> **Work request**
In the data that follows, give the number of lines containing the word "definidas". Offer no additional comment.

> **Records from a data collection**
=== Begin Enclosure ===

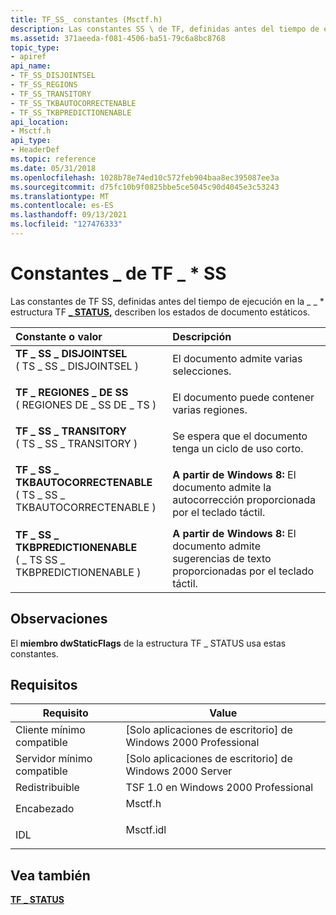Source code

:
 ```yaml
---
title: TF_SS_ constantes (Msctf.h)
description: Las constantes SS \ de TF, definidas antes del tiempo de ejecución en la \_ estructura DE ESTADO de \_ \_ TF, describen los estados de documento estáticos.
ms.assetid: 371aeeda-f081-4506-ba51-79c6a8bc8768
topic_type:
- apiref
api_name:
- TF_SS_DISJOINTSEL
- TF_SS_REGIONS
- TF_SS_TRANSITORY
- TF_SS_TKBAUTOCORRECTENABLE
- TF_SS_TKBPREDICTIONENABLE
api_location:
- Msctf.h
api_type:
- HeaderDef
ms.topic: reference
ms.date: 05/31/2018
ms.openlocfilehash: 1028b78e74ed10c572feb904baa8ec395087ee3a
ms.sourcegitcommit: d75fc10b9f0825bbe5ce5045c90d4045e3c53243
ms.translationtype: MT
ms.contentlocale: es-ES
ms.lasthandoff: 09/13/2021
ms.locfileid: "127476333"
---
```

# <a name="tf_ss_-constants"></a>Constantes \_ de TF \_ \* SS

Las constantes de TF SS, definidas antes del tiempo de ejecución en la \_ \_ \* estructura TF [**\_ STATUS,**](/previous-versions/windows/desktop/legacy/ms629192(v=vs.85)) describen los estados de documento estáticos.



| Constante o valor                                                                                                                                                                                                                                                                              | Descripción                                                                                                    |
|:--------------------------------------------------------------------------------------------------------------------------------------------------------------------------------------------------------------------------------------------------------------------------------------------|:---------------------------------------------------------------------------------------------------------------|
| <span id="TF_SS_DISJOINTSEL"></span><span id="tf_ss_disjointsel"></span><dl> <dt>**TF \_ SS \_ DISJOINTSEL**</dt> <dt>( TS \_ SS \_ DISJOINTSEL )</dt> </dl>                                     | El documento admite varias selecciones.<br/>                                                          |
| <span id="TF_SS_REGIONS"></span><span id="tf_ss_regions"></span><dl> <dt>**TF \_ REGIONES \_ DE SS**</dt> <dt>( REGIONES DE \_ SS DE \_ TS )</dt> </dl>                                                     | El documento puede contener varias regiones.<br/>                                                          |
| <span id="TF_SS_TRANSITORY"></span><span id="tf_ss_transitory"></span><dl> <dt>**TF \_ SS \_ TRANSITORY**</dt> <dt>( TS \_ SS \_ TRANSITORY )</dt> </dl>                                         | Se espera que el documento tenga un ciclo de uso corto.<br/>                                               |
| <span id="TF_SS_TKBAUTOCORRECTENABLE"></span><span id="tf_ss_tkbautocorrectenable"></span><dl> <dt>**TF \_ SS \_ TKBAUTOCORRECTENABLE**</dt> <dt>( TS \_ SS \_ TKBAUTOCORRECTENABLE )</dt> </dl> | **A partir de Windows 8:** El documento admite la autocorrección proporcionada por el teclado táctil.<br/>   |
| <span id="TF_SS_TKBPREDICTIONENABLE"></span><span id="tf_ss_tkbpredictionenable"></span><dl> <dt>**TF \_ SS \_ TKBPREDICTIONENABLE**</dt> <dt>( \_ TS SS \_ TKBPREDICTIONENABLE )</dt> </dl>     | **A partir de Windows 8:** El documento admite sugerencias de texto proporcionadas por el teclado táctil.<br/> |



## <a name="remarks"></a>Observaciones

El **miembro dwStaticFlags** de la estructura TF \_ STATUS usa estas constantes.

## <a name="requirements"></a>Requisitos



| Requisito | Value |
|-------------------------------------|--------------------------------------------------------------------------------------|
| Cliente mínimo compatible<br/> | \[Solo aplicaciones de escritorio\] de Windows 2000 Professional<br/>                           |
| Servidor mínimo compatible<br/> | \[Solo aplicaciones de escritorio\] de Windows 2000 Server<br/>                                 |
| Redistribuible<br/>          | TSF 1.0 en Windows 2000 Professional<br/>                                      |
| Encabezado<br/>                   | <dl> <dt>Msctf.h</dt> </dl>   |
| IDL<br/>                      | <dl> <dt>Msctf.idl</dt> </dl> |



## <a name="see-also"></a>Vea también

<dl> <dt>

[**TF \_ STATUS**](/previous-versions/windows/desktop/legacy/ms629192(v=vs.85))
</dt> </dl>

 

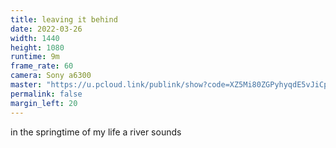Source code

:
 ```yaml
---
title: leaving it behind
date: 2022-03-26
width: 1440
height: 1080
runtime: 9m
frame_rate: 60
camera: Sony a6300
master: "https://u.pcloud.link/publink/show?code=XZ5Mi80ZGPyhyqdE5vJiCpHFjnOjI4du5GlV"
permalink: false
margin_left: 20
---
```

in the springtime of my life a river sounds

=== End Enclosure ===

> **Response for this exercise**
2